From 2b43c5b0dd1648ba8e06cccb2e03be3a8d96c919 Mon Sep 17 00:00:00 2001
From: drbh <david.richard.holtz@gmail.com>
Date: Tue, 23 Jan 2024 00:14:22 +0000
Subject: [PATCH] fix: prefer parallel attn load and small refactors

---
 .../custom_modeling/flash_phi_modeling.py     | 44 +++++++------------
 1 file changed, 15 insertions(+), 29 deletions(-)

diff --git a/server/text_generation_server/models/custom_modeling/flash_phi_modeling.py b/server/text_generation_server/models/custom_modeling/flash_phi_modeling.py
index 79e1cc16..b49d0985 100644
--- a/server/text_generation_server/models/custom_modeling/flash_phi_modeling.py
+++ b/server/text_generation_server/models/custom_modeling/flash_phi_modeling.py
@@ -125,7 +125,6 @@ class FlashPhiAttention(torch.nn.Module):
         super().__init__()
         self.num_heads = config.num_attention_heads
         self.hidden_size = config.hidden_size
-        # should be 80 = 2560 / 32
         self.head_size = self.hidden_size // self.num_heads
 
         self.rotary_emb = PositionRotaryEmbedding.static(
@@ -149,6 +148,8 @@ class FlashPhiAttention(torch.nn.Module):
             config.num_key_value_heads // weights.process_group.size()
         )
 
+        self.query_key_value = load_attention(config, prefix, weights)
+
         self.dense = TensorParallelRowLinear.load(
             config,
             prefix=f"{prefix}.dense",
@@ -161,25 +162,6 @@ class FlashPhiAttention(torch.nn.Module):
         ).repeat_interleave(self.num_groups)
         self.rotary_emb_dim = 32
 
-        # load attention directly from weights
-        weight = weights.get_tensor(f"{prefix}.q_proj.weight")
-        bias = weights.get_tensor(f"{prefix}.q_proj.bias")
-        self.q_proj = nn.Linear(2560, 2560)
-        self.q_proj.weight = torch.nn.Parameter(weight.contiguous())
-        self.q_proj.bias = torch.nn.Parameter(bias.contiguous())
-
-        self.k_proj = TensorParallelColumnLinear.load(
-            config,
-            prefix=f"{prefix}.k_proj",
-            weights=weights,
-            bias=True,
-        )
-        self.v_proj = TensorParallelColumnLinear.load(
-            config,
-            prefix=f"{prefix}.v_proj",
-            weights=weights,
-            bias=True,
-        )
 
 
     def forward(
@@ -194,15 +176,19 @@ class FlashPhiAttention(torch.nn.Module):
         input_lengths,
         max_s,
     ):
-        q_len, _ = hidden_states.size()
+        # Compute query, key, value and split
+        qkv = self.query_key_value(hidden_states)
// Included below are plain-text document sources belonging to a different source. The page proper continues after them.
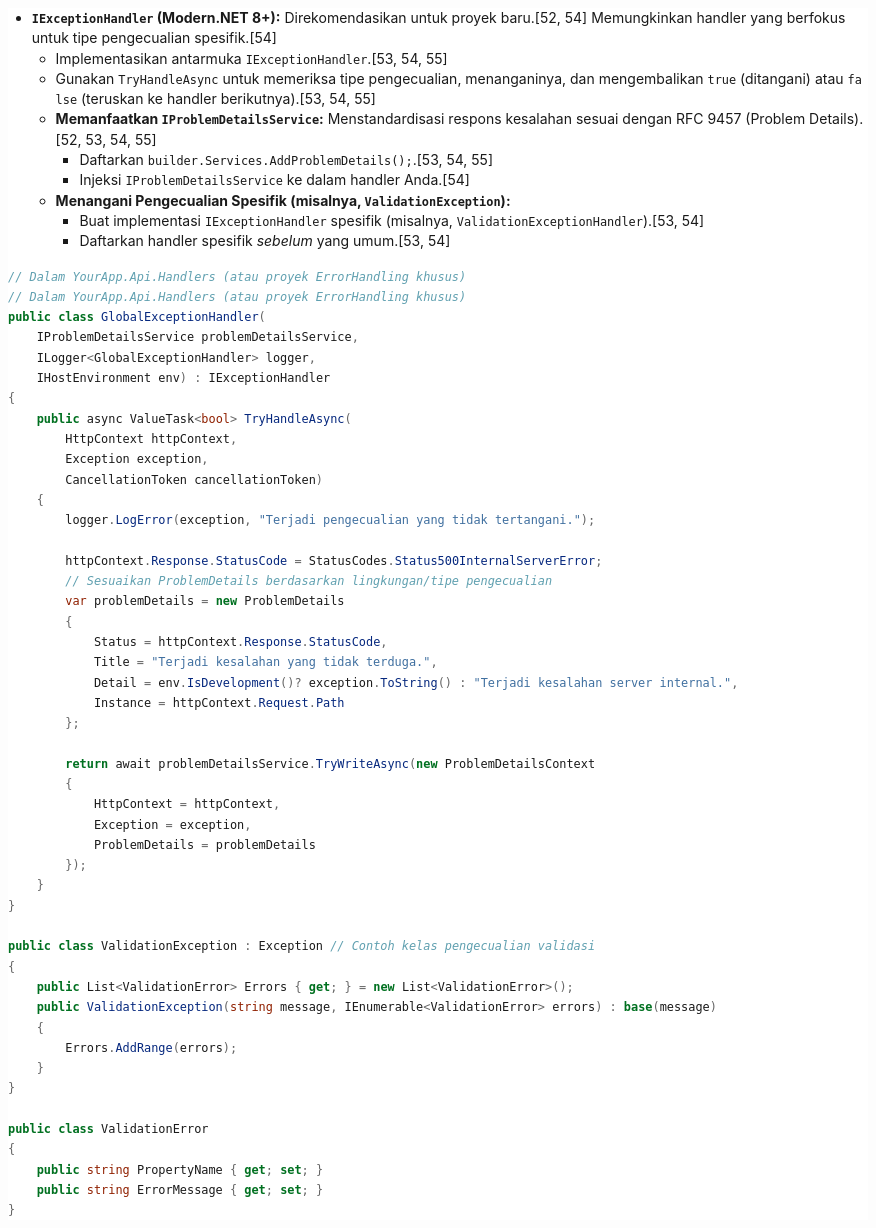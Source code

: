   * **`IExceptionHandler` (Modern.NET 8+):** Direkomendasikan untuk proyek baru.[52, 54] Memungkinkan handler yang berfokus untuk tipe pengecualian spesifik.[54]
      * Implementasikan antarmuka `IExceptionHandler`.[53, 54, 55]
      * Gunakan `TryHandleAsync` untuk memeriksa tipe pengecualian, menanganinya, dan mengembalikan `true` (ditangani) atau `false` (teruskan ke handler berikutnya).[53, 54, 55]
      * **Memanfaatkan `IProblemDetailsService`:** Menstandardisasi respons kesalahan sesuai dengan RFC 9457 (Problem Details).[52, 53, 54, 55]
          * Daftarkan `builder.Services.AddProblemDetails();`.[53, 54, 55]
          * Injeksi `IProblemDetailsService` ke dalam handler Anda.[54]
      * **Menangani Pengecualian Spesifik (misalnya, `ValidationException`):**
          * Buat implementasi `IExceptionHandler` spesifik (misalnya, `ValidationExceptionHandler`).[53, 54]
          * Daftarkan handler spesifik *sebelum* yang umum.[53, 54]



```csharp
// Dalam YourApp.Api.Handlers (atau proyek ErrorHandling khusus)
// Dalam YourApp.Api.Handlers (atau proyek ErrorHandling khusus)
public class GlobalExceptionHandler(
    IProblemDetailsService problemDetailsService,
    ILogger<GlobalExceptionHandler> logger,
    IHostEnvironment env) : IExceptionHandler
{
    public async ValueTask<bool> TryHandleAsync(
        HttpContext httpContext,
        Exception exception,
        CancellationToken cancellationToken)
    {
        logger.LogError(exception, "Terjadi pengecualian yang tidak tertangani.");

        httpContext.Response.StatusCode = StatusCodes.Status500InternalServerError;
        // Sesuaikan ProblemDetails berdasarkan lingkungan/tipe pengecualian
        var problemDetails = new ProblemDetails
        {
            Status = httpContext.Response.StatusCode,
            Title = "Terjadi kesalahan yang tidak terduga.",
            Detail = env.IsDevelopment()? exception.ToString() : "Terjadi kesalahan server internal.",
            Instance = httpContext.Request.Path
        };

        return await problemDetailsService.TryWriteAsync(new ProblemDetailsContext
        {
            HttpContext = httpContext,
            Exception = exception,
            ProblemDetails = problemDetails
        });
    }
}

public class ValidationException : Exception // Contoh kelas pengecualian validasi
{
    public List<ValidationError> Errors { get; } = new List<ValidationError>();
    public ValidationException(string message, IEnumerable<ValidationError> errors) : base(message)
    {
        Errors.AddRange(errors);
    }
}

public class ValidationError
{
    public string PropertyName { get; set; }
    public string ErrorMessage { get; set; }
}

```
+        query, kv = qkv.split(
+            [
+                self.head_size * self.num_heads,
+                2 * self.head_size * self.num_key_value_heads,
+            ],
+            dim=1,
+        )
 
-        query = self.q_proj(hidden_states)
-        key = self.k_proj(hidden_states)
-        value = self.v_proj(hidden_states)
-
-        query = query.view(q_len, 32, self.head_size)
-        # Pack key and value together
-        kv = torch.stack([key.view(q_len, 32, self.head_size), value.view(q_len, 32, self.head_size)], dim=1)
+        # Reshape query and key for rotary embeddings
+        query = query.view(-1, self.num_heads, self.head_size)
+        kv = kv.view(-1, 2, self.num_key_value_heads, self.head_size)
 
         # Apply partial rotary embedding and store the end of the embedding
         query_pass = query[:, :, self.rotary_emb_dim:]
@@ -248,7 +234,7 @@ class FlashPhiAttention(torch.nn.Module):
                 max_s,
             )
 
-        return self.dense(attn_output.view(q_len, 32*self.head_size))
+        return self.dense(attn_output.view(-1, self.num_heads*self.head_size))
 
 class PhiMLP(nn.Module):
     def __init__(self, prefix, config, weights):